Однако в 1873 году в Западной Европе начался очередной экономический кризис. «Железнодорожный король» Германии попытался поправить свои пошатнувшиеся финансы за счёт кредитов из России, куда волны кризиса ещё не докатились. Под залог акций своих европейских дорог Струсберг брал крупные кредиты в московском банке Шумахера. К осени 1875 года сумма этих кредитов превысила 8 млн. руб. – очень внушительные деньги для той эпохи…

На Западе Европы к тому времени кризис бушевал вовсю, только в Германии и Австрии обанкротилось более сотни банков. Банкротом в итоге оказался и «железнодорожный король». Банк московского мэра Шумахера получил фатальную дыру в балансе – залог от Струсберга оказался фикцией, в обмен на живые деньги он предоставил «ценные бумаги» ещё не построенных железных дорог.

Позднее следствие так и не смогло или не захотело выяснить, был ли причастен к этому мошенничеству лично «городской голова» Москвы. Однако современники не сомневались, что кредиты Струсбергу выдавали сознательно под липовые залоги и большие «откаты».

Погорев на европейском бизнесе, московский мэр кинулся за помощью к российскому государству. Чтобы заткнуть дыру в бюджете банка, он лично обратился к министру финансов с просьбой об экстренном кредите в 3 млн. руб. Ранее государство не отказывало банкирам в таких просьбах, чтобы избегать потрясений в кредитной системе. Например, двумя годами ранее госкредитом спасли от банкротства первый коммерческий банк Петербурга. Однако с лета 1875 года у России назревал очередной военный кризис с Турцией, и лишних денег в казне не было. Министр мэру отказал.

У Шумахера не выдержали нервы, в преддверии неминуемого банкротства он попытался вывести из банка свои личные средства и вклады близких ему людей. Недоброжелателей у московского мэра хватало, они и донесли об этом на самые верха империи. Потому-то московская полиция в ночь на 12 октября 1875 года и ворвалась в банк…

Банк Шумахера лопнул, тысячи москвичей потеряли вклады. Суд был долгим и скандальным. О нём не раз в дневниках и письмах упоминал Достоевский. К прогоревшим банкирам писатель-гуманист отнёсся без сочувствия: «Слезливо-кающиеся негодяи, взаправду не понимающие почему они негодяи…»

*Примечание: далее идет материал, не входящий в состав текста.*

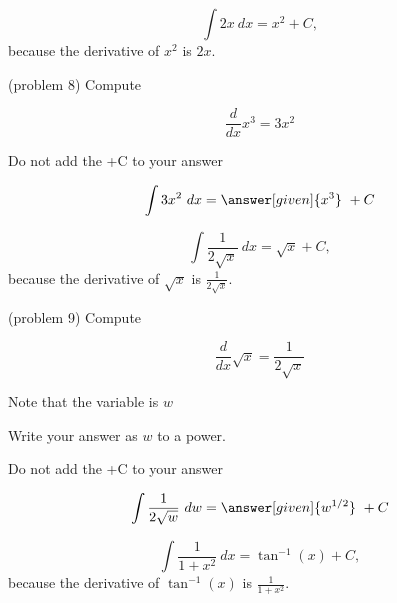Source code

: \documentclass{ximera}
\begin{document}
\begin{example}[example 8]
\[
\int 2x \ dx = x^2 + C,
\]
because the derivative of $x^2$ is $2x$.

\end{example}


\begin{problem}(problem 8)
Compute 

\begin{hint}
\[
\frac{d}{dx} x^3 = 3x^2
\]
\end{hint}
\begin{hint}
\begin{center}
Do not add the +C to your answer
\end{center}
\end{hint}

\[
\int 3x^2 \ dx =
\answer[given]{x^3} \ + C
\]
\end{problem}


\begin{example}[example 9]
\[
\int \frac{1}{2\sqrt x} \ dx = \sqrt x + C,
\]
because the derivative of $\sqrt x$ is $\frac{1}{2\sqrt x}$.

\end{example}



\begin{problem}(problem 9)
Compute 

\begin{hint}
\[
\frac{d}{dx} \sqrt x = \frac{1}{2\sqrt x}
\]
\end{hint}
\begin{hint}
Note that the variable is $w$
\end{hint}
\begin{hint}
Write your answer as $w$ to a power.
\end{hint}
\begin{hint}
\begin{center}
Do not add the +C to your answer
\end{center}
\end{hint}

\[
\int \frac{1}{2\sqrt w} \ dw =
\answer[given]{w^{1/2}} \ + C
\]
\end{problem}



\begin{example}[example 10]
\[
\int \frac{1}{1 + x^2} \ dx = \tan^{-1}(x) + C,
\]
because the derivative 
of $\tan^{-1}(x)$ is $\frac{1}{1 + x^2}$.

\end{example}
\end{document}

Государству всё же пришлось погасить половину из 14 млн. руб. долгов лопнувшего банка. Но это не остановило всеобщую панику вкладчиков – за следующие несколько лет банкротства сократили число частных банков России почти на четверть. Арестованного в Петербурге бывшего «железнодорожного короля» Струсберга выслали в Германию. Его подельника Шумахера, ушедшего в отставку с должности «городского головы» Москвы, приговорили к аресту сроком на… один месяц.

Глава 77. Лев Толстой и афера Кронштадтского банка

В середине февраля 1879 года, прокуратура Петербурга приступила к расследованию хищений в Кронштадском коммерческом банке. Скандал был громким, ведь кредитное учреждение, возникшее всего 7 лет назад, работало не где-нибудь, а в главной базе русского флота. Среди его учредителей был даже один из комендантов Кронштадта.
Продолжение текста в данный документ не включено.